Building on the successes of the first three conferences, the Insolvency Service held its "Forward Thinking" conference in April 2025. The organisers invited academics and practitioners to submit papers in advance. From the shortlist, the organisers selected a handful of the authors to present their papers at the conference.
The content of the papers, and the debate generated at the conference, will hopefully help the Insolvency Service in terms of selecting and crafting new legislative initiatives, going forward.
Highlights included:
Special Administration Regimes (SARs)
- We currently have 18 standalone SARs on the books. It was suggested that consideration should be given to having one single overarching SAR, with just modest adjustments for different sectors.
- Sectors without an SAR currently (but for which SARs would be useful) include universities, airlines, and healthcare.
- An SAR is a form of "temporary nationalisation", paid for by the taxpayer. When a company prospers, the shareholders benefit; when a company struggles and falls into an SAR, the taxpayer bails it out. Is this fair? Why not have an industry levy (payable in the good times, along the lines of ABTA and the pension protection fund) to call upon when funding through an SAR is required?
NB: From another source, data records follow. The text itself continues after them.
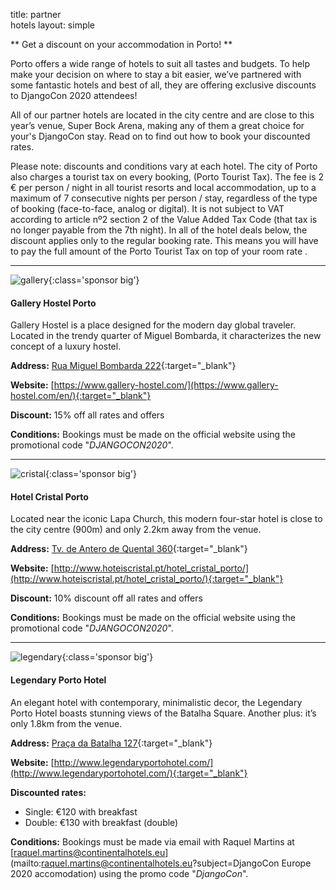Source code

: title: partner<br/> hotels
layout: simple

** Get a discount on your accommodation in Porto! **

Porto offers a wide range of hotels  to suit all tastes and budgets. To help make your decision on where to stay a bit easier, we’ve partnered with some fantastic hotels and best of all, they are offering exclusive discounts to DjangoCon 2020 attendees!

All of our partner hotels are located in the city centre and are close to this year’s venue, Super Bock Arena, making any of them a great choice for your's DjangoCon stay. Read on to find out how to book your discounted rates.

Please note: discounts and conditions vary at each hotel. The city of Porto also charges a tourist tax on every booking, (Porto Tourist Tax). The fee is 2 € per person / night in all tourist resorts and local accommodation, up to a maximum of 7 consecutive nights per person / stay, regardless of the type of booking (face-to-face, analog or digital). It is not subject to VAT according to  article nº2 section 2 of the Value Added Tax Code (that  tax is no longer payable from the 7th night). In all of the hotel deals below, the discount applies only to the regular booking rate. This means you will have to pay the full amount of the Porto Tourist Tax on top of your room rate .

<hr/>

![gallery](/static/images/hotels/gallery.png){:class='sponsor big'}

#### Gallery Hostel Porto

Gallery Hostel is a place designed for the modern day global traveler. Located in the trendy quarter of Miguel Bombarda, it characterizes the new concept of a luxury hostel.

**Address:** [Rua Miguel Bombarda 222](https://goo.gl/maps/vaynWaV8HQ2D7GVo8){:target="_blank"}

**Website:** [https://www.gallery-hostel.com/](https://www.gallery-hostel.com/en/){:target="_blank"}

**Discount:** 15% off all rates and offers 

**Conditions:** Bookings must be made on the official website using the promotional code "*DJANGOCON2020*".

<hr/>

![cristal](/static/images/hotels/cristal.jpg){:class='sponsor big'}

#### Hotel Cristal Porto

Located near the iconic Lapa Church, this modern four-star hotel is close to the city centre (900m) and only 2.2km away from the venue.

**Address:** [Tv. de Antero de Quental 360](https://goo.gl/maps/P5ToVnN4amPngyfY9){:target="_blank"}

**Website:** [http://www.hoteiscristal.pt/hotel_cristal_porto/](http://www.hoteiscristal.pt/hotel_cristal_porto/){:target="_blank"}

**Discount:** 10% discount off all rates and offers 

**Conditions:** Bookings must be made on the official website using the promotional code "*DJANGOCON2020*".

<hr/>

![legendary](/static/images/hotels/legendary.png){:class='sponsor big'}

#### Legendary Porto Hotel

An elegant hotel with contemporary, minimalistic decor, the Legendary Porto Hotel boasts stunning views of the Batalha Square. Another plus: it’s only 1.8km from the venue.

**Address:** [Praça da Batalha 127](https://goo.gl/maps/QqPHriPdzTC4wnGx5){:target="_blank"}

**Website:** [http://www.legendaryportohotel.com/](http://www.legendaryportohotel.com/){:target="_blank"}

**Discounted rates:** 

- Single: €120 with breakfast
- Double: €130 with breakfast (double)

**Conditions:** Bookings must be made via email with Raquel Martins at [raquel.martins@continentalhotels.eu](mailto:raquel.martins@continentalhotels.eu?subject=DjangoCon Europe 2020 accomodation) using the promo code "*DjangoCon*".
Out of the money creditors in restructuring plans
The European approach to restructuring plans is that, for policy reasons, it is preferable for all creditors (if they so wish) to be entitled "to have their day in court" (i.e. have a right to be heard on the plan). This is not a right to veto, but a right to be heard. It was suggested that a similar approach should be adopted in the UK for restructuring plans.
On the one hand, introducing such a right would risk the process being more costly. However, on the other, there are significant societal benefits. In particular, the court considering a plan will have the benefit of getting a wide range of views, and the inclusivity adds to the perceived legitimacy of the procedure.
Restructuring plans and landlords
This issue prompted lively debate.
A landlord always has a right to take its property back if it doesn't like a proposed or approved restructuring plan. If it elects not to do so, the assumption must be that, for the landlord, the plan is preferable to testing the lease in the open market. It was therefore suggested that, consequently, so long as a landlord has the right to take the property back, its right to challenge the plan should be limited.
A contrary view expressed by one of the academics presenting was, however, that the Practice Statement needs to be amended to mandate negotiation milestones within the restructuring plan process.
Conclusion
It remains to be seen if, and how, these topics will be addressed by the Insolvency Service and/or the Government. However, it is a useful indication of the key insolvency issues at present. It is perhaps unsurprising that restructuring plans and special administration regimes are of particular concern given the high-profile Thames Water restructuring. It will be interesting to see whether this prompts changes to what is still a relatively new and evolving area.